### RECORDS SHOWN
- - - - - - -

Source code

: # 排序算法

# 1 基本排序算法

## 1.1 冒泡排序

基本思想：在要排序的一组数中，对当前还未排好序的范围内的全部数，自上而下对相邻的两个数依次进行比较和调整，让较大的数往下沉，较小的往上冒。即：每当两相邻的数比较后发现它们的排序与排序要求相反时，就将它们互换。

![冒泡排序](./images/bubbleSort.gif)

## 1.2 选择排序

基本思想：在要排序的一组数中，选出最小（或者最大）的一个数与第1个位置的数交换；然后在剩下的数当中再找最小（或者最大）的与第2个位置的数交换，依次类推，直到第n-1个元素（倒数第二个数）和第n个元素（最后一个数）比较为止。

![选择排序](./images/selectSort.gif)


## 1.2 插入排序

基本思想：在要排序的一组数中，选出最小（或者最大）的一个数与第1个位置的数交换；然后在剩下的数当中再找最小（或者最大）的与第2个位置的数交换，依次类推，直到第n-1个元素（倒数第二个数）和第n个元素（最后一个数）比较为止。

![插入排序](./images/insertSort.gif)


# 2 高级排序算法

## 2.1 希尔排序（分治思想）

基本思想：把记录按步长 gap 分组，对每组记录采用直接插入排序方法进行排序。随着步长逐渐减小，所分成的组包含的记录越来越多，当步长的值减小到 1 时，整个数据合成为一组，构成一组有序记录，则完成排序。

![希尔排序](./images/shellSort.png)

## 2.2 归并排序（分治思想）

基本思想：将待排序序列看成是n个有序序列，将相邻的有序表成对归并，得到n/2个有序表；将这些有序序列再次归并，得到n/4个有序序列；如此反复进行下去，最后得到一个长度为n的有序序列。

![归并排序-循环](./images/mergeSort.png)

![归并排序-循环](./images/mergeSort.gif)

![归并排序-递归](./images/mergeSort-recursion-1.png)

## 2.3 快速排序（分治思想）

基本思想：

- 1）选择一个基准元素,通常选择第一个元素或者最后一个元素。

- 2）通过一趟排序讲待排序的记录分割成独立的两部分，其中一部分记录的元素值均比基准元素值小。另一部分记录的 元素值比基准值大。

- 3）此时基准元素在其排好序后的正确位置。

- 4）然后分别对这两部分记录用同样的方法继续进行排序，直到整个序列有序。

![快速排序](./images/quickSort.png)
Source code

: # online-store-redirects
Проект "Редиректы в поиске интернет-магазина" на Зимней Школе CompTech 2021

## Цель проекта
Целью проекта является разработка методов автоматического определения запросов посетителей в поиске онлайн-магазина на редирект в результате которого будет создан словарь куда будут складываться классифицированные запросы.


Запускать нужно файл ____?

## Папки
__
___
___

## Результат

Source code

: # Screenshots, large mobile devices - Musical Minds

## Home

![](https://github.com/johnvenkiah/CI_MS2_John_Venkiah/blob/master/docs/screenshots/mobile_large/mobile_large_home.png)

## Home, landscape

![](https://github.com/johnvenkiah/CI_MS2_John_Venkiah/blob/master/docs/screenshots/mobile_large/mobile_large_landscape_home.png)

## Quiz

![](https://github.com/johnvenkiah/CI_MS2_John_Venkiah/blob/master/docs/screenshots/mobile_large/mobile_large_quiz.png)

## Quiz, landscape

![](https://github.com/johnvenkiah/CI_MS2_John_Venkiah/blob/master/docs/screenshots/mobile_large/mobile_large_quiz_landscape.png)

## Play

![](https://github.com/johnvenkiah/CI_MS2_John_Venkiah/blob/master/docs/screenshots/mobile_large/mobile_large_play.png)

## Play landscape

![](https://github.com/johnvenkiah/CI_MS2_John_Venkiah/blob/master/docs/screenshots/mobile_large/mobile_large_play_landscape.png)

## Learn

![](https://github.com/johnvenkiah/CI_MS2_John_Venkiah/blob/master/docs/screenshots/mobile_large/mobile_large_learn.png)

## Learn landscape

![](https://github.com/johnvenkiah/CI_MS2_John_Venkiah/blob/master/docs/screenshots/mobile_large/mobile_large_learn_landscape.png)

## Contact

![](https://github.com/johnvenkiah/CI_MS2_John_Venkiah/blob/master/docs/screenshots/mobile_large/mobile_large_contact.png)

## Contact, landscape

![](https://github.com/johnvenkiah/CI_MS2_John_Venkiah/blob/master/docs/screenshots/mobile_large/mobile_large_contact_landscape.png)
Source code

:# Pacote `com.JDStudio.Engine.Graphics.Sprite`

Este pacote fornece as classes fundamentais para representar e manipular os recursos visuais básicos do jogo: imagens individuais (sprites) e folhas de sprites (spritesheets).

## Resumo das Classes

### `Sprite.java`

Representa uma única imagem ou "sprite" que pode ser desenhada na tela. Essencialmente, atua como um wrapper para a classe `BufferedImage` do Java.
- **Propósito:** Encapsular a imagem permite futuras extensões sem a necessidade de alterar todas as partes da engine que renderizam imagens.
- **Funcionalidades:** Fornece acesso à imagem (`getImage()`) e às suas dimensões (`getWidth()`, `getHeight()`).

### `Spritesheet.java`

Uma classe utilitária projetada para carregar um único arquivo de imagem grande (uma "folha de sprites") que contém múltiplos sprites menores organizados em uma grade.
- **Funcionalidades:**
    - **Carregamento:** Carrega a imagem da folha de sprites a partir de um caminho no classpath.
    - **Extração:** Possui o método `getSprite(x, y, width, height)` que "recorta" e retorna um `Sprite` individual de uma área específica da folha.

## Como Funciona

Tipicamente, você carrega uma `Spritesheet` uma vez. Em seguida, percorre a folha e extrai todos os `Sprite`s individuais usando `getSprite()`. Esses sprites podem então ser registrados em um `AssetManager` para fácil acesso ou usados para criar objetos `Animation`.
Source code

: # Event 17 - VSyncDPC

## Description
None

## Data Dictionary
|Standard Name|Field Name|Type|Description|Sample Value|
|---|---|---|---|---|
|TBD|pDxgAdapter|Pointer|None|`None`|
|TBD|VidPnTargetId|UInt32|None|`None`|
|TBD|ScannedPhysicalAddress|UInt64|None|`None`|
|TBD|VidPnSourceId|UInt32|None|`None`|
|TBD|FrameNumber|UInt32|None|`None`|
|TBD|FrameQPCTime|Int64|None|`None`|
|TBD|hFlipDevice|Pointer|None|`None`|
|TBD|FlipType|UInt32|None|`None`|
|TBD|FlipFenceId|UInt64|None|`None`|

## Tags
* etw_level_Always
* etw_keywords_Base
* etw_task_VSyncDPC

- - - - - - -

### EXERCISE GOAL
Every entry, from top to bottom, should be repeated word for word.

### EXERCISE RESPONSE
Source code

: # 排序算法

# 1 基本排序算法

## 1.1 冒泡排序

基本思想：在要排序的一组数中，对当前还未排好序的范围内的全部数，自上而下对相邻的两个数依次进行比较和调整，让较大的数往下沉，较小的往上冒。即：每当两相邻的数比较后发现它们的排序与排序要求相反时，就将它们互换。

![冒泡排序](./images/bubbleSort.gif)

## 1.2 选择排序

基本思想：在要排序的一组数中，选出最小（或者最大）的一个数与第1个位置的数交换；然后在剩下的数当中再找最小（或者最大）的与第2个位置的数交换，依次类推，直到第n-1个元素（倒数第二个数）和第n个元素（最后一个数）比较为止。

![选择排序](./images/selectSort.gif)


## 1.2 插入排序

基本思想：在要排序的一组数中，选出最小（或者最大）的一个数与第1个位置的数交换；然后在剩下的数当中再找最小（或者最大）的与第2个位置的数交换，依次类推，直到第n-1个元素（倒数第二个数）和第n个元素（最后一个数）比较为止。

![插入排序](./images/insertSort.gif)


# 2 高级排序算法

## 2.1 希尔排序（分治思想）

基本思想：把记录按步长 gap 分组，对每组记录采用直接插入排序方法进行排序。随着步长逐渐减小，所分成的组包含的记录越来越多，当步长的值减小到 1 时，整个数据合成为一组，构成一组有序记录，则完成排序。

![希尔排序](./images/shellSort.png)

## 2.2 归并排序（分治思想）

基本思想：将待排序序列看成是n个有序序列，将相邻的有序表成对归并，得到n/2个有序表；将这些有序序列再次归并，得到n/4个有序序列；如此反复进行下去，最后得到一个长度为n的有序序列。

![归并排序-循环](./images/mergeSort.png)

![归并排序-循环](./images/mergeSort.gif)

![归并排序-递归](./images/mergeSort-recursion-1.png)

## 2.3 快速排序（分治思想）

基本思想：

- 1）选择一个基准元素,通常选择第一个元素或者最后一个元素。

- 2）通过一趟排序讲待排序的记录分割成独立的两部分，其中一部分记录的元素值均比基准元素值小。另一部分记录的 元素值比基准值大。

- 3）此时基准元素在其排好序后的正确位置。

- 4）然后分别对这两部分记录用同样的方法继续进行排序，直到整个序列有序。

![快速排序](./images/quickSort.png)
Source code

: # online-store-redirects
Проект "Редиректы в поиске интернет-магазина" на Зимней Школе CompTech 2021

## Цель проекта
Целью проекта является разработка методов автоматического определения запросов посетителей в поиске онлайн-магазина на редирект в результате которого будет создан словарь куда будут складываться классифицированные запросы.


Запускать нужно файл ____?

## Папки
__
___
___

## Результат

Source code

: # Screenshots, large mobile devices - Musical Minds

## Home

![](https://github.com/johnvenkiah/CI_MS2_John_Venkiah/blob/master/docs/screenshots/mobile_large/mobile_large_home.png)

## Home, landscape

![](https://github.com/johnvenkiah/CI_MS2_John_Venkiah/blob/master/docs/screenshots/mobile_large/mobile_large_landscape_home.png)

## Quiz

![](https://github.com/johnvenkiah/CI_MS2_John_Venkiah/blob/master/docs/screenshots/mobile_large/mobile_large_quiz.png)

## Quiz, landscape

![](https://github.com/johnvenkiah/CI_MS2_John_Venkiah/blob/master/docs/screenshots/mobile_large/mobile_large_quiz_landscape.png)

## Play

![](https://github.com/johnvenkiah/CI_MS2_John_Venkiah/blob/master/docs/screenshots/mobile_large/mobile_large_play.png)

## Play landscape

![](https://github.com/johnvenkiah/CI_MS2_John_Venkiah/blob/master/docs/screenshots/mobile_large/mobile_large_play_landscape.png)

## Learn

![](https://github.com/johnvenkiah/CI_MS2_John_Venkiah/blob/master/docs/screenshots/mobile_large/mobile_large_learn.png)

## Learn landscape

![](https://github.com/johnvenkiah/CI_MS2_John_Venkiah/blob/master/docs/screenshots/mobile_large/mobile_large_learn_landscape.png)

## Contact

![](https://github.com/johnvenkiah/CI_MS2_John_Venkiah/blob/master/docs/screenshots/mobile_large/mobile_large_contact.png)

## Contact, landscape

![](https://github.com/johnvenkiah/CI_MS2_John_Venkiah/blob/master/docs/screenshots/mobile_large/mobile_large_contact_landscape.png)
Source code

:# Pacote `com.JDStudio.Engine.Graphics.Sprite`

Este pacote fornece as classes fundamentais para representar e manipular os recursos visuais básicos do jogo: imagens individuais (sprites) e folhas de sprites (spritesheets).

## Resumo das Classes

### `Sprite.java`

Representa uma única imagem ou "sprite" que pode ser desenhada na tela. Essencialmente, atua como um wrapper para a classe `BufferedImage` do Java.
- **Propósito:** Encapsular a imagem permite futuras extensões sem a necessidade de alterar todas as partes da engine que renderizam imagens.
- **Funcionalidades:** Fornece acesso à imagem (`getImage()`) e às suas dimensões (`getWidth()`, `getHeight()`).

### `Spritesheet.java`

Uma classe utilitária projetada para carregar um único arquivo de imagem grande (uma "folha de sprites") que contém múltiplos sprites menores organizados em uma grade.
- **Funcionalidades:**
    - **Carregamento:** Carrega a imagem da folha de sprites a partir de um caminho no classpath.
    - **Extração:** Possui o método `getSprite(x, y, width, height)` que "recorta" e retorna um `Sprite` individual de uma área específica da folha.

## Como Funciona

Tipicamente, você carrega uma `Spritesheet` uma vez. Em seguida, percorre a folha e extrai todos os `Sprite`s individuais usando `getSprite()`. Esses sprites podem então ser registrados em um `AssetManager` para fácil acesso ou usados para criar objetos `Animation`.
Source code

: # Event 17 - VSyncDPC

## Description
None

## Data Dictionary
|Standard Name|Field Name|Type|Description|Sample Value|
|---|---|---|---|---|
|TBD|pDxgAdapter|Pointer|None|`None`|
|TBD|VidPnTargetId|UInt32|None|`None`|
|TBD|ScannedPhysicalAddress|UInt64|None|`None`|
|TBD|VidPnSourceId|UInt32|None|`None`|
|TBD|FrameNumber|UInt32|None|`None`|
|TBD|FrameQPCTime|Int64|None|`None`|
|TBD|hFlipDevice|Pointer|None|`None`|
|TBD|FlipType|UInt32|None|`None`|
|TBD|FlipFenceId|UInt64|None|`None`|

## Tags
* etw_level_Always
* etw_keywords_Base
* etw_task_VSyncDPC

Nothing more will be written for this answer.